[Stored data entries]
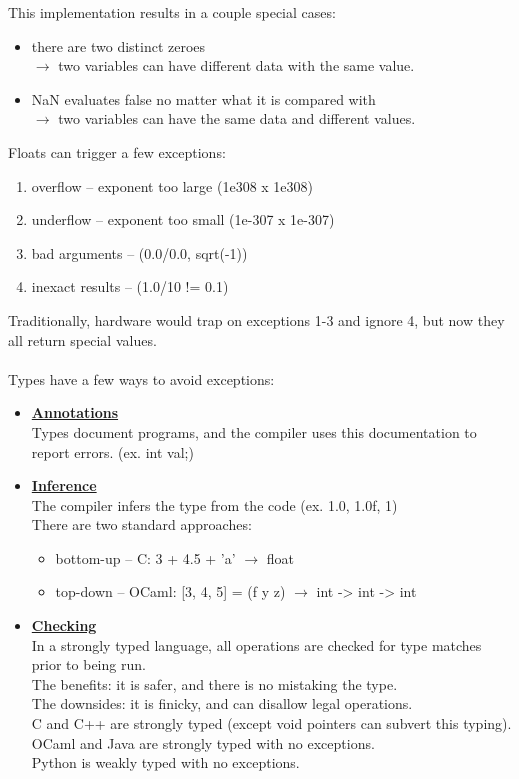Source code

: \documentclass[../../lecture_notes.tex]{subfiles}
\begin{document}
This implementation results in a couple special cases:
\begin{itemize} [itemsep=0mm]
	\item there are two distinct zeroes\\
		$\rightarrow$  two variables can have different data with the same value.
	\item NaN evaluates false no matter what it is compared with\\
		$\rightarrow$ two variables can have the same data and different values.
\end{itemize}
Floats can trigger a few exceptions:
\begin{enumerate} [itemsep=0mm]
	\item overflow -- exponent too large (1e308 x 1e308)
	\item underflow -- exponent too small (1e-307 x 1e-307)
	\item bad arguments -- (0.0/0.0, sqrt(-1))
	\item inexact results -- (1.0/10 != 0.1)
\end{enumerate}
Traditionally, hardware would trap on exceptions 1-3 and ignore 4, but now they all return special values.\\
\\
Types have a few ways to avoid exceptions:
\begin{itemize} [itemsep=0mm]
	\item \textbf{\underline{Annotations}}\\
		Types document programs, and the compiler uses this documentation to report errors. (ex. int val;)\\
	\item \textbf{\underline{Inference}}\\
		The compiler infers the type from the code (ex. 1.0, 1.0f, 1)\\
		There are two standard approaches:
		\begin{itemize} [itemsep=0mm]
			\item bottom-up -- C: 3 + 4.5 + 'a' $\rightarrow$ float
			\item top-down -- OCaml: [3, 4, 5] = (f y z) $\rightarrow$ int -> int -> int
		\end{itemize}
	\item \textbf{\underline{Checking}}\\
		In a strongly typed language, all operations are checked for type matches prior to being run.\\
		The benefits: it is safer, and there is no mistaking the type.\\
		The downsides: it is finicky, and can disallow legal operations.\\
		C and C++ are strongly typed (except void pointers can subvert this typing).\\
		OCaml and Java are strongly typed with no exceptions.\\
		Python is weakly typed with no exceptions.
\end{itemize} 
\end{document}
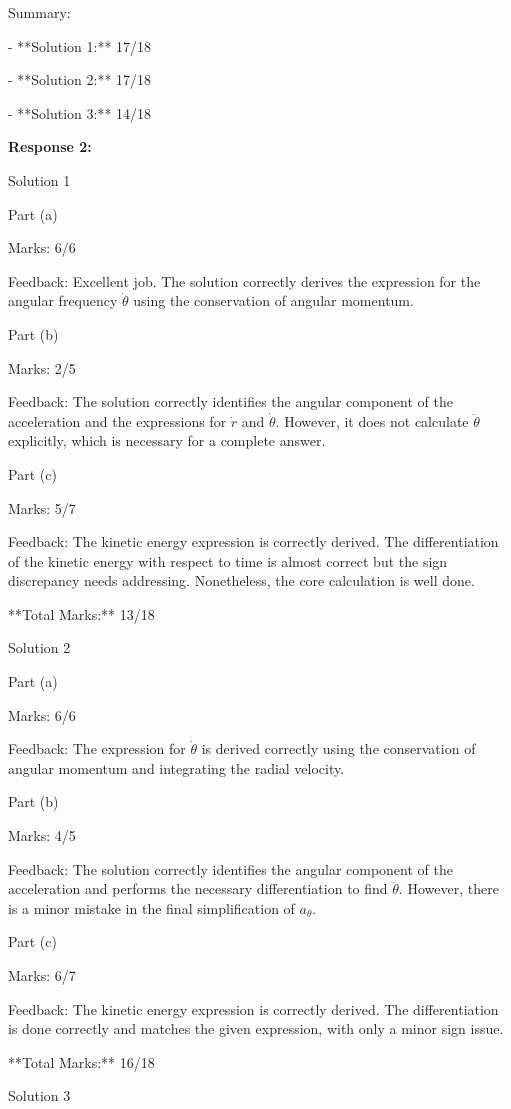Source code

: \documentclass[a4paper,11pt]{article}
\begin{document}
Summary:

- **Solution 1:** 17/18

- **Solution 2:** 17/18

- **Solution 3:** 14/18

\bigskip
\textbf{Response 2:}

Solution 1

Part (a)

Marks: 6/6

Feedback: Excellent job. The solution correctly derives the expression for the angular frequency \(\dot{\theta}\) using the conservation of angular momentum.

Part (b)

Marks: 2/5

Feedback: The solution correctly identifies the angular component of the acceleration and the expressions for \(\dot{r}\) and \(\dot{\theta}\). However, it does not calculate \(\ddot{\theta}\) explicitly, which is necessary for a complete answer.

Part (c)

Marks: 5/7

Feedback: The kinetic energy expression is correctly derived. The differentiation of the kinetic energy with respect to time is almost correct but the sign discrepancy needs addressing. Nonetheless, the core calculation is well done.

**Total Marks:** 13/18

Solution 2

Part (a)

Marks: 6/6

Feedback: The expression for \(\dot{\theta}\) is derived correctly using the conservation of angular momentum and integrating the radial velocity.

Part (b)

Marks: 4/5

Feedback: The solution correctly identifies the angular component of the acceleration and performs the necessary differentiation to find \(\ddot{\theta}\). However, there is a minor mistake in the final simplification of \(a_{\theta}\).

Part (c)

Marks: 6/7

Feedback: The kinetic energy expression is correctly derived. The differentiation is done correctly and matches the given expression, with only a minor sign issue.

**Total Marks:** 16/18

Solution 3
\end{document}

WHAT YOU NEED TO DO - Please copy every entry exactly, without the pictures.

SOLVED EXERCISE -
Source code

: \documentclass[../../lecture_notes.tex]{subfiles}
\begin{document}
This implementation results in a couple special cases:
\begin{itemize} [itemsep=0mm]
	\item there are two distinct zeroes\\
		$\rightarrow$  two variables can have different data with the same value.
	\item NaN evaluates false no matter what it is compared with\\
		$\rightarrow$ two variables can have the same data and different values.
\end{itemize}
Floats can trigger a few exceptions:
\begin{enumerate} [itemsep=0mm]
	\item overflow -- exponent too large (1e308 x 1e308)
	\item underflow -- exponent too small (1e-307 x 1e-307)
	\item bad arguments -- (0.0/0.0, sqrt(-1))
	\item inexact results -- (1.0/10 != 0.1)
\end{enumerate}
Traditionally, hardware would trap on exceptions 1-3 and ignore 4, but now they all return special values.\\
\\
Types have a few ways to avoid exceptions:
\begin{itemize} [itemsep=0mm]
	\item \textbf{\underline{Annotations}}\\
		Types document programs, and the compiler uses this documentation to report errors. (ex. int val;)\\
	\item \textbf{\underline{Inference}}\\
		The compiler infers the type from the code (ex. 1.0, 1.0f, 1)\\
		There are two standard approaches:
		\begin{itemize} [itemsep=0mm]
			\item bottom-up -- C: 3 + 4.5 + 'a' $\rightarrow$ float
			\item top-down -- OCaml: [3, 4, 5] = (f y z) $\rightarrow$ int -> int -> int
		\end{itemize}
	\item \textbf{\underline{Checking}}\\
		In a strongly typed language, all operations are checked for type matches prior to being run.\\
		The benefits: it is safer, and there is no mistaking the type.\\
		The downsides: it is finicky, and can disallow legal operations.\\
		C and C++ are strongly typed (except void pointers can subvert this typing).\\
		OCaml and Java are strongly typed with no exceptions.\\
		Python is weakly typed with no exceptions.
\end{itemize} 
\end{document}
Source code

: \documentclass[a4paper,11pt]{article}
\begin{document}
Summary:

- **Solution 1:** 17/18

- **Solution 2:** 17/18

- **Solution 3:** 14/18

\bigskip
\textbf{Response 2:}

Solution 1

Part (a)

Marks: 6/6

Feedback: Excellent job. The solution correctly derives the expression for the angular frequency \(\dot{\theta}\) using the conservation of angular momentum.

Part (b)

Marks: 2/5

Feedback: The solution correctly identifies the angular component of the acceleration and the expressions for \(\dot{r}\) and \(\dot{\theta}\). However, it does not calculate \(\ddot{\theta}\) explicitly, which is necessary for a complete answer.

Part (c)

Marks: 5/7

Feedback: The kinetic energy expression is correctly derived. The differentiation of the kinetic energy with respect to time is almost correct but the sign discrepancy needs addressing. Nonetheless, the core calculation is well done.

**Total Marks:** 13/18

Solution 2

Part (a)

Marks: 6/6

Feedback: The expression for \(\dot{\theta}\) is derived correctly using the conservation of angular momentum and integrating the radial velocity.

Part (b)

Marks: 4/5

Feedback: The solution correctly identifies the angular component of the acceleration and performs the necessary differentiation to find \(\ddot{\theta}\). However, there is a minor mistake in the final simplification of \(a_{\theta}\).

Part (c)

Marks: 6/7

Feedback: The kinetic energy expression is correctly derived. The differentiation is done correctly and matches the given expression, with only a minor sign issue.

**Total Marks:** 16/18

Solution 3
\end{document}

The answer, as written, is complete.